Bertahun-tahun dimainken permainan ‘the good, the bad, the ugly’[1] bisa-bisa kemudian berubah tingkat permainannya: ‘the untouchable’. Si-the good kemudian berubah menjadi ‘the untouchable’. Ia kemudian merasa diri sebagai ‘yang tak tersentuh’, atau yang lebih mungkin: ia dimainken sebagai ‘yang tak tersentuh’. Mengapa ada yang dimainken sebagai ‘yang tak tersentuh’? Istilah Jeffrey Winters mungkin bisa membantu: ‘sultanic oligarchy’. Bahkan ketika ia secara formal bukan lagi pimpinan tertinggi, sebagai ‘sultan’-nya kaum oligark-pun masih bisa dimainken dalam permainan ‘shadow state’ layaknya banyak yang terjadi di negara-negara Afrika. Atau bahkan di-republik ada dikenal istilah: S-gedhé, dan S-cilik itu. S-gedhé yang sudah bukan bupati lagi itu de facto tetap saja ia adalah penentu kebijakan.

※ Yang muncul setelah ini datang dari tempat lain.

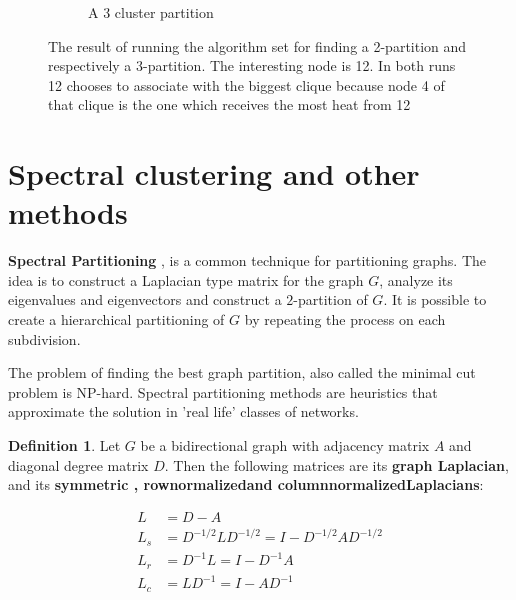 \documentclass[a4paper,10pt]{article}
\theoremstyle{definition}
\newtheorem{mydef}{Definition}[section]
\theoremstyle{remark}
\theoremstyle{plain}
\begin{document}
\begin{figure}
\begin{framed}
\begin{subfigure}[b]{0.5\textwidth}
\caption{A 3 cluster partition}
\label{fig:examplecoolwarm3cluster}
\end{subfigure}
\caption{The result of running the algorithm set for finding a 2-partition and
respectively a 3-partition. The interesting node is 12. In both runs 12 chooses
to associate with the biggest clique because node 4 of that clique is the one
which receives the most heat from 12}
\label{fig:exampleCoolWarmClustering}
\end{framed}
\end{figure}



\section{Spectral clustering and other methods}

\textbf{Spectral Partitioning} 
\cite{von2007tutorial, naumov2016parallel, WikipediaGraphPartition, WikipediaSpectralClustering},
is a common technique for partitioning graphs. The idea is to construct a
Laplacian type matrix \cite{WikipediaLaplacianMatrix} for the graph
$G$,
analyze its eigenvalues and eigenvectors and construct a $2$-partition of $G$.
It is possible to create a hierarchical partitioning of $G$ by repeating the
process on each subdivision.

The problem of finding the best graph partition, also called the minimal cut
problem is NP-hard. Spectral partitioning methods are heuristics that
approximate the solution in 'real life' classes of networks.

\begin{mydef}
\label{def:Laplacian}
Let $G$ be a bidirectional graph with adjacency matrix $A$ and diagonal degree
matrix $D$.
Then the following matrices are its \textbf{graph Laplacian}, and its
\textbf{symmetric\textemdash
, row\textendash normalized\textemdash and column\textendash normalized\textemdash Laplacians}:  

\begin{equation}
\begin{aligned}
L & = D - A \\
L_s & = D^{-1/2}LD^{-1/2} = I - D^{-1/2}AD^{-1/2} \\
L_r & = D^{-1}L = I - D^{-1}A \\
L_c & = LD^{-1} = I - AD^{-1}
\end{aligned}
\end{equation}
\end{mydef}
\end{document}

Yang dimaksud ‘tak tersentuh’ di sini pertama-tama adalah terkait dengan yang ‘kotor-kotor’ sebagaimana peran dalam ‘the-good’. Tentu juga termasuk di sini tak mungkinlah tersentuh hukum yang akan membuka segala yang kotor-kotor dalam dirinya itu, misalnya. Intinya, ia tidak hanya ‘sultan’-nya kaum oligarki tetapi sekaligus juga ‘sultan’ bagi semua, maunya. Jika kita membayangkan adanya ‘rejim campuran’ maka de facto (maunya) dia adalah si-mono dalam monarki, dengan dikelilingi kaum aristokrat, dan demokrasi utamanya adalah soal ‘penjinakan’ yang banyak itu. Maka penentu kebijakan bukanlah dari proses demokrasi, tetapi pertama-tama adalah dari si-mono dan lingkaran dekatnya, kaum aristokrat, kaum oligark. Hasilnya ya persis S-gedhé dan S-cilik itu. Kira-kira begitulah. Maunya. *** (30-11-2023)

[1] https://www.pergerakankebangsaan.com/001-The-Good-The-Bad-The-Ugly/

1306. Pemilu dan Fase Stabilisasi Rejim

02-12-2023

Ada yang berimajinasi liar soal ‘rejim campuran’ –mixed constitution, campuran antara monarki-aristokrasi-demokrasi. Ada yang berimajinasi tentang adanya rentang waktu Kekaisaran Roma Kuno menjadi kuat dan stabil karena menjalankan ‘rejim campuran’ ini, kata Polybius. Atau di era modern, Empire di tingkat global seperti dibayangkan oleh Negri dan Hardt, dua-puluh tiga tahun lalu. Atau jaman old, ‘little empire’. Atau kalau memakai pendapat Alvin Toffler, bagaimana soal kekuatan pengetahuan, kekuatan uang, dan kekuatan kekerasan itu sedang dimainkan. Dan sayangnya, ada yang membayangkan pula bahwa kekuatan kekerasan-lah penentunya, sebagai ‘pondasi’ dari ‘fase stabilisasi rejim’-nya. Ketika Joseph S. Nye bertanya pada Menteri Pertahanan Donald Rumsfeld tentang konsep ‘soft power’, dijawab singkat oleh Rumsfeld: “I don’t know what ‘soft power’ is.”[1] Jadi memang ada yang berpikir seperti itu, banyak malah.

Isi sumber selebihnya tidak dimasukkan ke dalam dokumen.